Preliminary investigation on the development of diltiazem resin complex loaded carboxymethyl xanthan beads

The objective of this study was to develop a multiunit sustained release dosage form of diltiazem using a natural polymer from a completely aqueous environment. Diltiazem was complexed with resin and the resinate-loaded carboxymethyl xanthan (RCMX) beads were prepared by interacting sodium carboxymethyl xanthan (SCMX), a derivatized xanthan gum, with Al+3 ions. The beads were evaluated for drug entrapment efficiency (DEE) and release characteristics in enzyme free simulated gastric fluid (SGF, HCl solution, pH 1.2) and simulated intestinal fluid (SIF, USP phosphate buffer solution, pH 6.8). Increase in gelation time from 5 to 20 min and AlCl3 concentration from 1 to 3% decreased the DEE respectively from 95 to 79% and 88.5 to 84.6%. However, increase in gum concentration from 1.5 to 2.5% increased the DEE from 86.5 to 90.7%. The variation in DEE was related to displacement of drug from the resinate by the gel forming Al+3 ions.

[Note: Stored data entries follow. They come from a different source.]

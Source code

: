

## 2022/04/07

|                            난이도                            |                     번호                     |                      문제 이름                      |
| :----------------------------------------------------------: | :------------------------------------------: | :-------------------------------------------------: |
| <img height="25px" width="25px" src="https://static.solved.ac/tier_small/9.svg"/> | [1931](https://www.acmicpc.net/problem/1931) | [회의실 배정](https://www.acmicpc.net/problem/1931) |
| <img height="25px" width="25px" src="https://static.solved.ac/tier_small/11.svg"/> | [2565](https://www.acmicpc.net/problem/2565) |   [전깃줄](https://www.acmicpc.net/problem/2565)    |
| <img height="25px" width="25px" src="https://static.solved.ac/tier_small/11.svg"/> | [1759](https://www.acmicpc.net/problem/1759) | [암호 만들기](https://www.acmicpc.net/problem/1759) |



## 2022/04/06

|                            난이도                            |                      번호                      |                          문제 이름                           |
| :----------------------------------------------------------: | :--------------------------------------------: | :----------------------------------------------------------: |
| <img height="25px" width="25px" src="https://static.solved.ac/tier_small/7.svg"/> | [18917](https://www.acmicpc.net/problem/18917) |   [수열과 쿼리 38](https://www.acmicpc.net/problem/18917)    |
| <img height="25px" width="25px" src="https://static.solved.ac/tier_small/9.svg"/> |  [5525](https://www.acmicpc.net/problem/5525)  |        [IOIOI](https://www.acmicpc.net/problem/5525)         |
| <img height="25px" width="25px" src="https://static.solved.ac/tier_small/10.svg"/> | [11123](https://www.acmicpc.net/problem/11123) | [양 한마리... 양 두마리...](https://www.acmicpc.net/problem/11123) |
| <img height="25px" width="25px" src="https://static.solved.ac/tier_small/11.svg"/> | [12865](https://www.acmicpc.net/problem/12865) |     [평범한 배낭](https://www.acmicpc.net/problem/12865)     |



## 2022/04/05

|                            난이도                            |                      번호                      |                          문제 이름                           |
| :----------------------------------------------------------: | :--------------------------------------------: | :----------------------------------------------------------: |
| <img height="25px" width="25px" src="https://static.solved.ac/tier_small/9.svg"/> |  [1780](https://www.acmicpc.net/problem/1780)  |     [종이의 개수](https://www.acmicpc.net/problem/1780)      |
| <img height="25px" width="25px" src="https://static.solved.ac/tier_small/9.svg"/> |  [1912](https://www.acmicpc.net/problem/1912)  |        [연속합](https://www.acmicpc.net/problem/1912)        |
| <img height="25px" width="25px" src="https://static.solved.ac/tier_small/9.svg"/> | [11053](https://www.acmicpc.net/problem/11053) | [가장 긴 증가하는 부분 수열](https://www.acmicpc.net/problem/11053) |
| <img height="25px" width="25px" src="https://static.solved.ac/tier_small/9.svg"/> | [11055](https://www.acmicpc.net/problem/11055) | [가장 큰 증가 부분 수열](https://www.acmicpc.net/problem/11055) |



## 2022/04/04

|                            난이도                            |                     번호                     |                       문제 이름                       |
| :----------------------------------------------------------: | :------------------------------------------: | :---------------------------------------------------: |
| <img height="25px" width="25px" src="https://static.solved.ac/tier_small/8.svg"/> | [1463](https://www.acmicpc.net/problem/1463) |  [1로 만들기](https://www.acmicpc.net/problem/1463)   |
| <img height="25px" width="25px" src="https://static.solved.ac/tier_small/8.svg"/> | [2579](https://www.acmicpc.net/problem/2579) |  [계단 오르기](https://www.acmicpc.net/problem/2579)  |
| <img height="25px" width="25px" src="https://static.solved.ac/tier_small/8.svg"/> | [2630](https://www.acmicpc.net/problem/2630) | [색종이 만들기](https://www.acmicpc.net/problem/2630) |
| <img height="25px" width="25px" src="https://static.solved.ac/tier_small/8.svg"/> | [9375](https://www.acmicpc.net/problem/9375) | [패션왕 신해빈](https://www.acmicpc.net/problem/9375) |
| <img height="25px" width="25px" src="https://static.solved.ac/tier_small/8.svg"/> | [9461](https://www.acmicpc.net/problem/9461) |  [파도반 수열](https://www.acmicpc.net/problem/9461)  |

While 75-82% drug was released in 2 h in SGF from various beads, 75 to 98% drug was released in 5 hour in SIF indicating the dependence of drug release on pH of dissolution media. Although the beads maintained their initial integrity throughout the dissolution process in both media, as evident from scanning electron microscopic studies, the faster release in SGF was accounted for higher swelling of the beads in SGF than in SIF. When release data (up to 60%) was fitted in power law expression, the drug release was found to be controlled by diffusion with simultaneous relaxation phenomena.